Peter is given the opportunity to undo his three time denial of Jesus with three affirmations of his love. Jesus tells him what to do with that love: feed the flock. Though the word “forgiveness” never appears in this story, it is nevertheless a critical theme. Peter, the impetuous, big-mouthed disciple, gave in to fear, and failed to acknowledge Jesus, failed to stick around for the bitter end. Now Peter is given the opportunity to face his risen Lord and begin again.

And this story offers some of the deepest implications of Resurrection for us: we are forgiven. We are invited to start over. We are completely loved. And we have a job to do. This isn’t only Peter’s story; it’s our story, too. When fear holds us back, love calls us forward. When we feel trapped by the way things have always been, Jesus invites us to cast our nets on the other side of the boat – change our perspective, in light of the Resurrection.

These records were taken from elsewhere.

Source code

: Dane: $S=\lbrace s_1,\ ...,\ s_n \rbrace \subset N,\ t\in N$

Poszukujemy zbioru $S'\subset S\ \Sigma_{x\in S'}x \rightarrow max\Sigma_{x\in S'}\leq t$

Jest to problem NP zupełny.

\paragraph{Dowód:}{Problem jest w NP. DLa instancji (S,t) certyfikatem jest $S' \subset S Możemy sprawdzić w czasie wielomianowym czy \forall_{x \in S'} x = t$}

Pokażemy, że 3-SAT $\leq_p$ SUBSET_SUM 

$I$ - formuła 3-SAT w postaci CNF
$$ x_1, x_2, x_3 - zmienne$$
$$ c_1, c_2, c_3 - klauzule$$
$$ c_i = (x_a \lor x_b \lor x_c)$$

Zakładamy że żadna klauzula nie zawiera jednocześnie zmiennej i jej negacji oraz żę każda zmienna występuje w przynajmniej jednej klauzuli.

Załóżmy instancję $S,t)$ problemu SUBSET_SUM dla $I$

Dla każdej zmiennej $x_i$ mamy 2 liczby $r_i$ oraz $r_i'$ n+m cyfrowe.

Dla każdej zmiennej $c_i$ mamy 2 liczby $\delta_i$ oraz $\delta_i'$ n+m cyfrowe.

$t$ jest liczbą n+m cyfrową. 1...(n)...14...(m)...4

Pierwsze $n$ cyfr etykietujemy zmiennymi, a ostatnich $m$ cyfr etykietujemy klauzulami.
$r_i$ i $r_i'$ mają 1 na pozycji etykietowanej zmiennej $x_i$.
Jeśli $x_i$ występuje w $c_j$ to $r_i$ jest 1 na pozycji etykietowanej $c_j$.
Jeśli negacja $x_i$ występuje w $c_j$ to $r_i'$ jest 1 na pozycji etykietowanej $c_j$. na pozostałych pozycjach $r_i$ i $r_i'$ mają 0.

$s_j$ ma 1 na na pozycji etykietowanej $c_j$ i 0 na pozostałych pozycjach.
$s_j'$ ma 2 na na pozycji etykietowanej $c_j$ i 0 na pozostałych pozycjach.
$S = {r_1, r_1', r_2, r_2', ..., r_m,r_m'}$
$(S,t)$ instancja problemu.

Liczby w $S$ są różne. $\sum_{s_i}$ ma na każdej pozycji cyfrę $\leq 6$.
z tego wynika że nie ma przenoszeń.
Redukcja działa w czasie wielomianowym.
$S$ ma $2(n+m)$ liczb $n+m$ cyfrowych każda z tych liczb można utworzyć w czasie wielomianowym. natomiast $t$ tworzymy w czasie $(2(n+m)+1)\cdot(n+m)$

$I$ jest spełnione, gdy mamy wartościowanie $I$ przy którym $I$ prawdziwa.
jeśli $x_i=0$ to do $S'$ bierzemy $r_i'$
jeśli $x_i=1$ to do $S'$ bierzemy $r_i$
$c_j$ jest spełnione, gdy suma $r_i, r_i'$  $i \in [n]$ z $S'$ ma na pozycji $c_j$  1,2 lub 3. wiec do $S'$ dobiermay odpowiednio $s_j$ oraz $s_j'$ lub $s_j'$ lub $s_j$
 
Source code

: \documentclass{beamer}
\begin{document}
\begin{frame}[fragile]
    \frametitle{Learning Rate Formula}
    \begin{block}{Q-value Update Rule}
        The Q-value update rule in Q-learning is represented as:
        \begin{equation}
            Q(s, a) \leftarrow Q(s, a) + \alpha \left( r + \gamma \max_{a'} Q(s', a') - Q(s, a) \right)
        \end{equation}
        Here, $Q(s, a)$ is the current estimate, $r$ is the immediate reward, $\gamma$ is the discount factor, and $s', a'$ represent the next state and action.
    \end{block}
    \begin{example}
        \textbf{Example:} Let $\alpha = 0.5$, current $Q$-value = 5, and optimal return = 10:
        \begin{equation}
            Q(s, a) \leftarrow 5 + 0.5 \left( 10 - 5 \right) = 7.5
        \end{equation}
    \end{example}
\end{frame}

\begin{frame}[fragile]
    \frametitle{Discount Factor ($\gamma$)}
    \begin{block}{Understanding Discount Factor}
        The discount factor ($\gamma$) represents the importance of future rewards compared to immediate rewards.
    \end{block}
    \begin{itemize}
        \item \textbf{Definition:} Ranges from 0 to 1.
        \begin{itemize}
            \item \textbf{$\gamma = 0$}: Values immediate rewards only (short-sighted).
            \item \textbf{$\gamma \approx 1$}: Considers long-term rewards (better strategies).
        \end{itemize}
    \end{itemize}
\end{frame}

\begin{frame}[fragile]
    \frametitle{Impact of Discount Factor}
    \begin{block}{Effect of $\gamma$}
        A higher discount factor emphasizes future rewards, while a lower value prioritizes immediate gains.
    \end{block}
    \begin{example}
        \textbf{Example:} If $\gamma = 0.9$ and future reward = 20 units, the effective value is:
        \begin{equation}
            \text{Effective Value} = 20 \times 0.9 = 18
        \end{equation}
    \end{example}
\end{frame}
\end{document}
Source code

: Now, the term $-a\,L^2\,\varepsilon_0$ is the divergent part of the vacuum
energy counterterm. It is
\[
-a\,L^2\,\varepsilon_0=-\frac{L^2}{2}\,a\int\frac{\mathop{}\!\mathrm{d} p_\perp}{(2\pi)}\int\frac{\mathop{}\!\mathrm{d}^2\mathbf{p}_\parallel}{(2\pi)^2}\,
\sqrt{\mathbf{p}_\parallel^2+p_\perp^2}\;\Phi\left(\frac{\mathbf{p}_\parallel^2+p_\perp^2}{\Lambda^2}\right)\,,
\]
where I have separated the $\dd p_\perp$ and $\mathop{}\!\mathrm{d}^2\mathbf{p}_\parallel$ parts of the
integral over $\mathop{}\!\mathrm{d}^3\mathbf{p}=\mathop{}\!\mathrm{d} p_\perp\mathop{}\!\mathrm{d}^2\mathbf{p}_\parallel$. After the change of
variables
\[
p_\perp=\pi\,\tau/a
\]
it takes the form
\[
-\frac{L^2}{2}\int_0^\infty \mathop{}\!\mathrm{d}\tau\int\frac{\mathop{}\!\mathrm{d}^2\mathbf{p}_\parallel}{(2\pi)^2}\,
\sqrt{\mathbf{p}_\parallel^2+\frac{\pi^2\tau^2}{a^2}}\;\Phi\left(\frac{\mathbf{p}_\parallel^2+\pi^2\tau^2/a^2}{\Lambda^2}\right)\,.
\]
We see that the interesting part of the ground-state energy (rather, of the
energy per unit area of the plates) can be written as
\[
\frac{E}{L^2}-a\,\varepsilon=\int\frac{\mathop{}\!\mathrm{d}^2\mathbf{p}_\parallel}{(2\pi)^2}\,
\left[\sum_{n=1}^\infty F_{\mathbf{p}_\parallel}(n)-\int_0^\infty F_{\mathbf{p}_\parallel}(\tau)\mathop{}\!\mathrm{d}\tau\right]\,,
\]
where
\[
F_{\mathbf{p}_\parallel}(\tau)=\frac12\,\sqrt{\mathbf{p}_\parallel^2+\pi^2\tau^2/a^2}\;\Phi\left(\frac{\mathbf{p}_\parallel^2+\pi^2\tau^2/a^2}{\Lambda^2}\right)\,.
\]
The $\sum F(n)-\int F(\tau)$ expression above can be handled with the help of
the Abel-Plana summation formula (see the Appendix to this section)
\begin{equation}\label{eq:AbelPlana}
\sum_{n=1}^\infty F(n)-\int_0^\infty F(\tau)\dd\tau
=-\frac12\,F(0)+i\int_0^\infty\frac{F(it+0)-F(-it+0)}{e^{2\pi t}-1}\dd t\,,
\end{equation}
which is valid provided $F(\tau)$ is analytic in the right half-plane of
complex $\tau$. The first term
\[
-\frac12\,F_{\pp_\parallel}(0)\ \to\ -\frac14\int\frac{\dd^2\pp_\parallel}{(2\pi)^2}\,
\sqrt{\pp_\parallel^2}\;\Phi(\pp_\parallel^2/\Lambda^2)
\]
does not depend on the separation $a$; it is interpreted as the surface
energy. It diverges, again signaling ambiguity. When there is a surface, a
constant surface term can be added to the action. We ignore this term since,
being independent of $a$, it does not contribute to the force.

So what does this mean for you and me? Are we held back from the abundant life Jesus promises by guilt, shame and fear? If we understood ourselves to be completely forgiven, completely loved, and completely free, how would that change the choices we make in life? And if we, the people of St Michael and All Angels are completely loved, completely forgiven and completely free, what does that imply about how we are be and act as the people of God in this parish and city? What will that mean as soon you will begin a parish consultation as you look at call a new vicar.

We are called not only to proclaim God’s love, known to us in Jesus, but to act on it. That means setting aside fear, and the way fear binds us into small lives; and embracing love as the basis of every action we undertake.

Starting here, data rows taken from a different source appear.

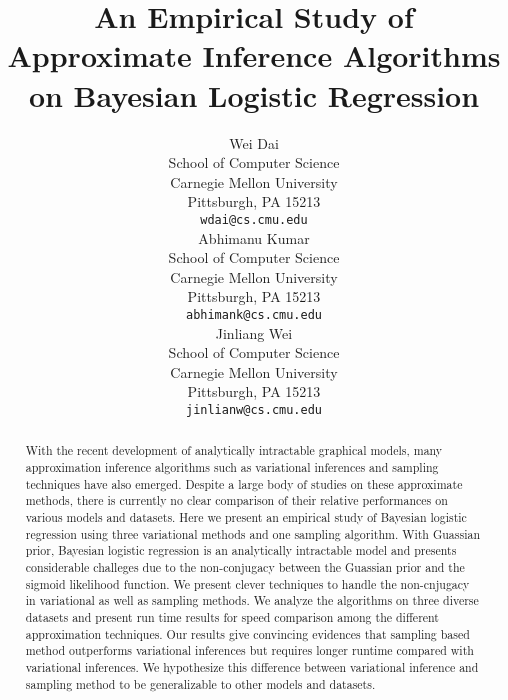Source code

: \documentclass{article}
\title{An Empirical Study of Approximate Inference Algorithms on Bayesian
Logistic Regression}
\author{
Wei Dai \\
School of Computer Science \\
Carnegie Mellon University\\
Pittsburgh, PA 15213\\
\texttt{wdai@cs.cmu.edu}\\
\And
Abhimanu Kumar \\
School of Computer Science \\
Carnegie Mellon University\\
Pittsburgh, PA 15213\\
\texttt{abhimank@cs.cmu.edu}\\
\And
Jinliang Wei \\
School of Computer Science \\
Carnegie Mellon University\\
Pittsburgh, PA 15213\\
\texttt{jinlianw@cs.cmu.edu}\\
}
\begin{document}
\maketitle

\begin{abstract}

With the recent development of analytically intractable graphical models, many
approximation inference algorithms such as variational inferences and sampling
techniques have also emerged. Despite a large body of studies on these
approximate methods, there is currently no clear comparison of their relative
performances on various models and datasets.  Here we present an empirical
study of Bayesian logistic regression using three variational methods and one
sampling algorithm.  With Guassian prior, Bayesian logistic regression is an
analytically intractable model and presents considerable challeges due to the
non-conjugacy between the Guassian prior and the sigmoid likelihood function.
We present clever techniques to handle the non-cnjugacy in variational as well
as sampling methods. We analyze the algorithms on three diverse datasets and
present run time results for speed comparison among the different
approximation techniques. Our results give convincing evidences that sampling
based method outperforms variational inferences but requires longer runtime
compared with variational inferences.  We hypothesize this difference between
variational inference and sampling method to be generalizable to other models
and datasets.

\end{abstract}

\setcounter{page}{1}











\end{document}
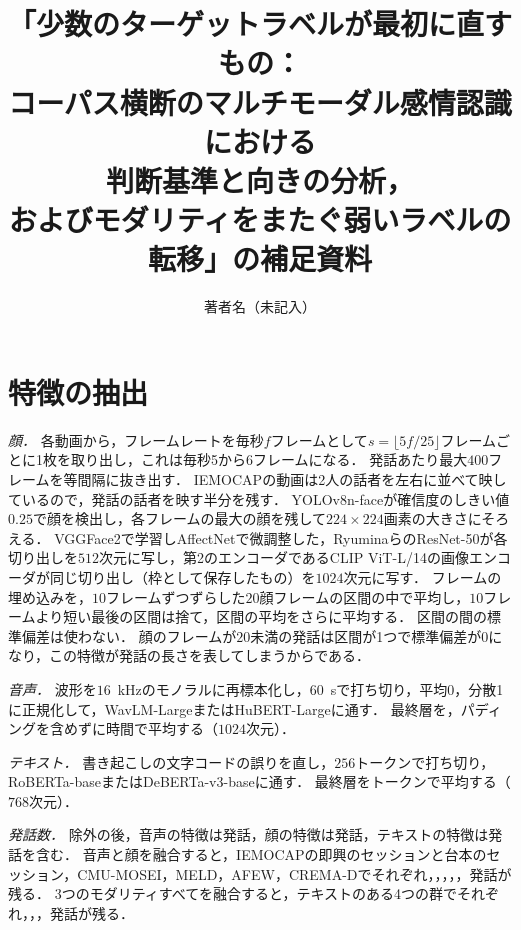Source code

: \documentclass[paper=a4,fontsize=9.5pt,twocolumn,line_length=26zw,number_of_lines=50,head_space=17mm,baselineskip=1.55zw,column_gap=2zw]{jlreq}
\title{「少数のターゲットラベルが最初に直すもの：\\コーパス横断のマルチモーダル感情認識における\\判断基準と向きの分析，\\およびモダリティをまたぐ弱いラベルの転移」の補足資料}
\author{著者名（未記入）}
\date{}
\let\jaorigemph\emph
\renewcommand{\emph}[1]{\jaorigemph{\gtfamily #1}}
\begin{document}
\maketitle

\section{特徴の抽出}
\label{sec:supp-features}

\emph{顔．}
各動画から，フレームレートを毎秒$f$フレームとして$s = \lfloor 5f/25 \rfloor$フレームごとに1枚を取り出し，これは毎秒5から6フレームになる．
発話あたり最大$400$フレームを等間隔に抜き出す．
IEMOCAPの動画は2人の話者を左右に並べて映しているので，発話の話者を映す半分を残す．
YOLOv8n-face\cite{yolov8face}が確信度のしきい値$0.25$で顔を検出し，各フレームの最大の顔を残して$224\times224$画素の大きさにそろえる．
VGGFace2\cite{cao2018vggface2}で学習しAffectNet\cite{mollahosseini2019affectnet}で微調整した，Ryuminaら\cite{ryumina2022facial}のResNet-50が各切り出しを$512$次元に写し，第2のエンコーダであるCLIP ViT-L/14\cite{radford2021clip}の画像エンコーダが同じ切り出し（枠として保存したもの）を$1024$次元に写す．
フレームの埋め込みを，$10$フレームずつずらした$20$顔フレームの区間の中で平均し，$10$フレームより短い最後の区間は捨て，区間の平均をさらに平均する．
区間の間の標準偏差は使わない．
顔のフレームが$20$未満の発話は区間が1つで標準偏差が0になり，この特徴が発話の長さを表してしまうからである．

\emph{音声．}
波形を$16$~kHzのモノラルに再標本化し，$60$~sで打ち切り，平均0，分散1に正規化して，WavLM-Large\cite{chen2022wavlm}またはHuBERT-Large\cite{hsu2021hubert}に通す．
最終層を，パディングを含めずに時間で平均する（$1024$次元）．

\emph{テキスト．}
書き起こしの文字コードの誤りを直し，$256$トークンで打ち切り，RoBERTa-base\cite{liu2019roberta}またはDeBERTa-v3-base\cite{he2023debertav3}に通す．
最終層をトークンで平均する（$768$次元）．

\emph{発話数．}
除外の後，音声の特徴は発話，顔の特徴は発話，テキストの特徴は発話を含む．
音声と顔を融合すると，IEMOCAPの即興のセッションと台本のセッション，CMU-MOSEI，MELD，AFEW，CREMA-Dでそれぞれ，，，，，発話が残る．
3つのモダリティすべてを融合すると，テキストのある4つの群でそれぞれ，，，発話が残る．
\end{document}
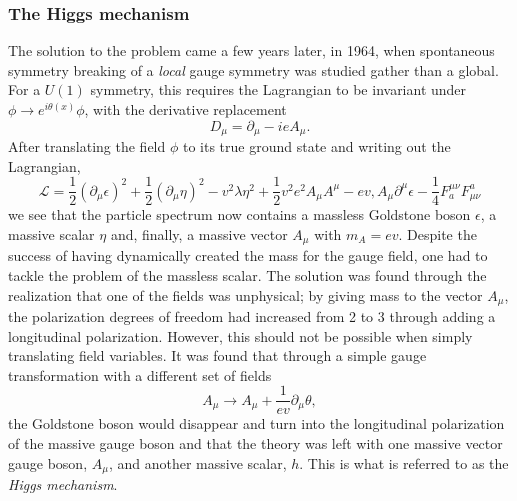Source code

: \subsubsection{The Higgs mechanism}
The solution to the problem came a few years later, in 1964, when spontaneous symmetry breaking of a \emph{local} gauge symmetry was studied gather than a global. For a $U(1)$ symmetry, this requires the Lagrangian to be invariant under $\phi \rightarrow e^{i\theta(x)}\phi$, with the derivative replacement
\begin{equation}
D_{\mu}=\partial_{\mu}-ie A_{\mu}.
\end{equation}
After translating the field $\phi$ to its true ground state and writing out the Lagrangian,
\begin{equation}
  \label{eq:theory:higgsL}
\mathcal{L} = \frac{1}{2}(\partial_{\mu}\epsilon)^2 + \frac{1}{2}(\partial_{\mu}\eta)^2-v^2\lambda \eta^2+\frac{1}{2}v^2 e^2 A_{\mu} A^{\mu}-ev, A_{\mu}\partial^{\mu}\epsilon-\frac{1}{4}F_{a}^{\mu\nu}F^{a}_{\mu\nu}
\end{equation}
we see that the particle spectrum now contains a massless Goldstone boson $\epsilon$, a massive scalar $\eta$ and, finally, a massive vector $A_{\mu}$ with $m_A=ev$. Despite the success of having dynamically created the mass for the gauge field, one had to tackle the problem of the massless scalar. The solution was found through the realization that one of the fields was unphysical; by giving mass to the vector $A_{\mu}$, the polarization degrees of freedom had increased from 2 to 3 through adding a longitudinal polarization. However, this should not be possible when simply translating field variables. It was found that through a simple gauge transformation with a different set of fields
\begin{equation}
A_{\mu} \rightarrow A_{\mu}+\frac{1}{ev}\partial_{\mu}\theta,
\end{equation}
the Goldstone boson would disappear and turn into the longitudinal polarization of the massive gauge boson and that the theory was left with one massive vector gauge boson, $A_{\mu}$, and another massive scalar, $h$. This is what is referred to as the \emph{Higgs mechanism}.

God’s love, set loose in the world in the Resurrection, needs our hands and feet and hearts to make it concrete in our place and time. Like Peter, we’re invited to change our perspective, and cast our nets where the love of God is available for us and there’s plenty for everyone.

Jesus invites us: Come and have breakfast.

In the morning light of Resurrection, there is no room for guilt and fear. We are forgiven, loved, and free, and we have some sheep to feed.

I end this sermon with a George Herbert poem which has changed my life. The poet is describing the heavenly banquet to which we are all invited but which this particular guest is too ashamed and fearful to accept.

Love bade me welcome: yet my soul drew back,
Guiltie of dust and sinne.
But quick-ey’d Love, observing me grow slack
From my first entrance in,
Drew nearer to me, sweetly questioning,
If I lack’d anything.

A guest, I answer’d, worthy to be here:
Love said, You shall be he.
I the unkinde, ungrateful? Ah, my deare,
I cannot look on thee.
Love took my hand, and smiling did reply,
Who made the eyes but I?

Truth Lord, but I have marr’d them: let my shame
Go where it doth deserve.
And knowe you not, sayes Love, who bore the blame?
My deare, then I will serve.
You must sit down and eat, sayes Love, and taste my meat:
So I did sit and eat.

Jesus invites us today in this mass – ‘Come and have breakfast’!